- rdesktop connected to a Windows NT 4.0 Terminal Server Edition host
- Developer: rdesktop team
- Release: April 4, 2001; 25 years ago
- Final release: 1.9.0 / October 11, 2019; 6 years ago
- Operating system: Unix-like Microsoft Windows (unofficial)
- Successor: FreeRDP
- Type: Microsoft Remote Desktop Services client
- License: GPL-3.0-or-later
- Website: www.rdesktop.org
- Repository: github.com/rdesktop ;

= Rdesktop =

Free remote desktop software

rdesktop is an implementation of a client software for Microsoft's proprietary Remote Desktop Protocol (RDP). rdesktop is free and open-source software, subject to the requirements of the GNU General Public License (GPL-3.0-or-later), and is available for Linux and BSD as well as for Microsoft Windows.

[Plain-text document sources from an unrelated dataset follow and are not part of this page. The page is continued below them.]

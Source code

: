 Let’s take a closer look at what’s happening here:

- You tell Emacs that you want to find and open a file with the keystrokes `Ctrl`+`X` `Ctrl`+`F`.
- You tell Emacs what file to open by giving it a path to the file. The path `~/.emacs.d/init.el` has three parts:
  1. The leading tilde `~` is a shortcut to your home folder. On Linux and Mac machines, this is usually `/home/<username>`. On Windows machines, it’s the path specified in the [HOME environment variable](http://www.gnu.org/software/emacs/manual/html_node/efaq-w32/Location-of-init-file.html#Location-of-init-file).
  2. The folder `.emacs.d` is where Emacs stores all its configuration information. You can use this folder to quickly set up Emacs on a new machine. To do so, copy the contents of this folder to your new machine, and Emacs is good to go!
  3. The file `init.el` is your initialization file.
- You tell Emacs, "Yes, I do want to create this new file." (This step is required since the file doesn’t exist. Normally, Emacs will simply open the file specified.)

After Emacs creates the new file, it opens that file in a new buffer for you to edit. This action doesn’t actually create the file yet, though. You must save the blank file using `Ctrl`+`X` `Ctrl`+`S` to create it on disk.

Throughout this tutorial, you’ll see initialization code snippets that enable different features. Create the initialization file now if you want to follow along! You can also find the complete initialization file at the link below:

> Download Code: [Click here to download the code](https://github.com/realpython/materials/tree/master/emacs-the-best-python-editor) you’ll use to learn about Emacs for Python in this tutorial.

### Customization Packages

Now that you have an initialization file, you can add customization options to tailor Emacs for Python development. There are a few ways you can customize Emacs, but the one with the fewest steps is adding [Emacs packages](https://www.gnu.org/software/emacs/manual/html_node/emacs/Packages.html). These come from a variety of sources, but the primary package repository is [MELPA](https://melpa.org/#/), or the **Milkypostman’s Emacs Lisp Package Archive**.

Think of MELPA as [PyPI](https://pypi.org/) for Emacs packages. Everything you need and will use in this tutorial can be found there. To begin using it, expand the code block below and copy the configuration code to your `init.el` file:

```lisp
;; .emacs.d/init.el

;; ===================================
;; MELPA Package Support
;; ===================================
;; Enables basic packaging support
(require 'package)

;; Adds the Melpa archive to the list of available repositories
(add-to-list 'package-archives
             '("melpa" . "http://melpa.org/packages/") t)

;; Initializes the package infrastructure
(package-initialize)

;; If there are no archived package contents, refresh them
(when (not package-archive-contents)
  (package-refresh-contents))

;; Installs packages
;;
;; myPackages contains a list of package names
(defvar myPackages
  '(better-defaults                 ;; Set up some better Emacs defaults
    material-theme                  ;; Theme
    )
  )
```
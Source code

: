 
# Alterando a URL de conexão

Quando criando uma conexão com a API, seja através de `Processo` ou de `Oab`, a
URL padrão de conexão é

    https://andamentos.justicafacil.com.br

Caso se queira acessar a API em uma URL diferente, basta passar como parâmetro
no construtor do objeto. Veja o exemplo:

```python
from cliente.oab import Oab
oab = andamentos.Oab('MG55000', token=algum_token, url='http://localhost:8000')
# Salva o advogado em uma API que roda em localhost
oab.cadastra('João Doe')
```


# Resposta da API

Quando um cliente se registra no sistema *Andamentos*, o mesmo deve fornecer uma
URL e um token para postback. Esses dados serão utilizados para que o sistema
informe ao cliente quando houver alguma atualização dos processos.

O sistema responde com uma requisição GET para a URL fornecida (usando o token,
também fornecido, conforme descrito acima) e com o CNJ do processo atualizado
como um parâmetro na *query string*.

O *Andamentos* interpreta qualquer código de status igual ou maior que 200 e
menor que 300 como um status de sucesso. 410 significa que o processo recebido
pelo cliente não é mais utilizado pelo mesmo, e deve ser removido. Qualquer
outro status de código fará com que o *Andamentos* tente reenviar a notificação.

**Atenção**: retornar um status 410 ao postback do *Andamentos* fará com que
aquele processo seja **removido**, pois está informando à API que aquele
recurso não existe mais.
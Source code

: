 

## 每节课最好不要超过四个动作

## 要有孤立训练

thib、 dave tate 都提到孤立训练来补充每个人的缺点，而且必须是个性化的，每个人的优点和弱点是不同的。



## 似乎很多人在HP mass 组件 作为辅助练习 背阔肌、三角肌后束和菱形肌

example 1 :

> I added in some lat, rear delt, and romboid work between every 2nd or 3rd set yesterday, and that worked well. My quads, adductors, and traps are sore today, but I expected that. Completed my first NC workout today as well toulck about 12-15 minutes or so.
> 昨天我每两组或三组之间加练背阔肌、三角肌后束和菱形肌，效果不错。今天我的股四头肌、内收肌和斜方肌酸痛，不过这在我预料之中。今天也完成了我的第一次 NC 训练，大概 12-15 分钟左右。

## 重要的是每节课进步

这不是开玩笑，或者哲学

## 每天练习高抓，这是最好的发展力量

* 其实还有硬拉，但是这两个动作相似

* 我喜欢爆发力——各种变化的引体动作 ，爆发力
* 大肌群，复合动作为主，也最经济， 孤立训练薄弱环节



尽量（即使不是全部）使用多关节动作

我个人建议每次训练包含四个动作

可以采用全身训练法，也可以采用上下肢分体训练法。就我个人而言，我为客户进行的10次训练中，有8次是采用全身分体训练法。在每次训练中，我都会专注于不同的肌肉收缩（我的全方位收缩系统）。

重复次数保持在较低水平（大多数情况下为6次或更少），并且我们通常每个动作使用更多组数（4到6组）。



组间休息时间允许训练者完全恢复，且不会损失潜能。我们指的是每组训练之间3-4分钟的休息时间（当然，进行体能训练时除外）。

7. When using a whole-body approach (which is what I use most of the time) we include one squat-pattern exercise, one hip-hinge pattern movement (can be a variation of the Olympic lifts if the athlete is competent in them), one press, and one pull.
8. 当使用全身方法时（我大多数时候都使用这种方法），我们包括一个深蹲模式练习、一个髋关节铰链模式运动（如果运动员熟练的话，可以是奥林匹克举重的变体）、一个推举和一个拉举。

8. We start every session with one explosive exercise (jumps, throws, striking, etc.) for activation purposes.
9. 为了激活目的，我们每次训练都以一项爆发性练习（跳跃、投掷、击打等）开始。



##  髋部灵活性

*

As of August 2013, rdesktop implements a large subset of the RDP 5 protocol. Unlike Remote Desktop Connection in modern versions of Windows, rdesktop still supports the older RDP 4.0 protocol used by Windows NT 4.0 Terminal Server Edition and Windows 2000 Server.

== Feature set ==

RDP5 features supported:
- Bitmap caching
- File system, audio, serial port and printer port redirection
- Mappings for most international keyboards
- Stream compression and encryption
- Automatic authentication
- Smartcard support
- RemoteApp like support called "seamless" mode via Seamless RDP
- Network Level Authentication

Still unimplemented are:
- Client redirection upon reconnect (of disconnected session)
- Remote Assistance requests
- USB device redirection

Support for the additional features available in RDP 5.1 and RDP 6 (including multi-head display spanning, window composition and console connection) have not yet been implemented, although some, such as RDP 6 Bulk Compression, RDP 6 Bitmap Compression, and the RDP 6.0 GDI Acceleration Extension have been officially documented on Microsoft Learn.

==Use==
Rdesktop is commonly used on desktop ReactOS and Linux installations to connect to Microsoft Windows running Remote Desktop Services. There are many GUI clients, like tsclient, Gnome-RDP and KDE Remote Desktop Connection (KRDC), which are graphical front-ends to rdesktop. The program has also been integrated into several thin client Linux distributions like Thinkstation and the PC TSC project, as well as some thin client appliances.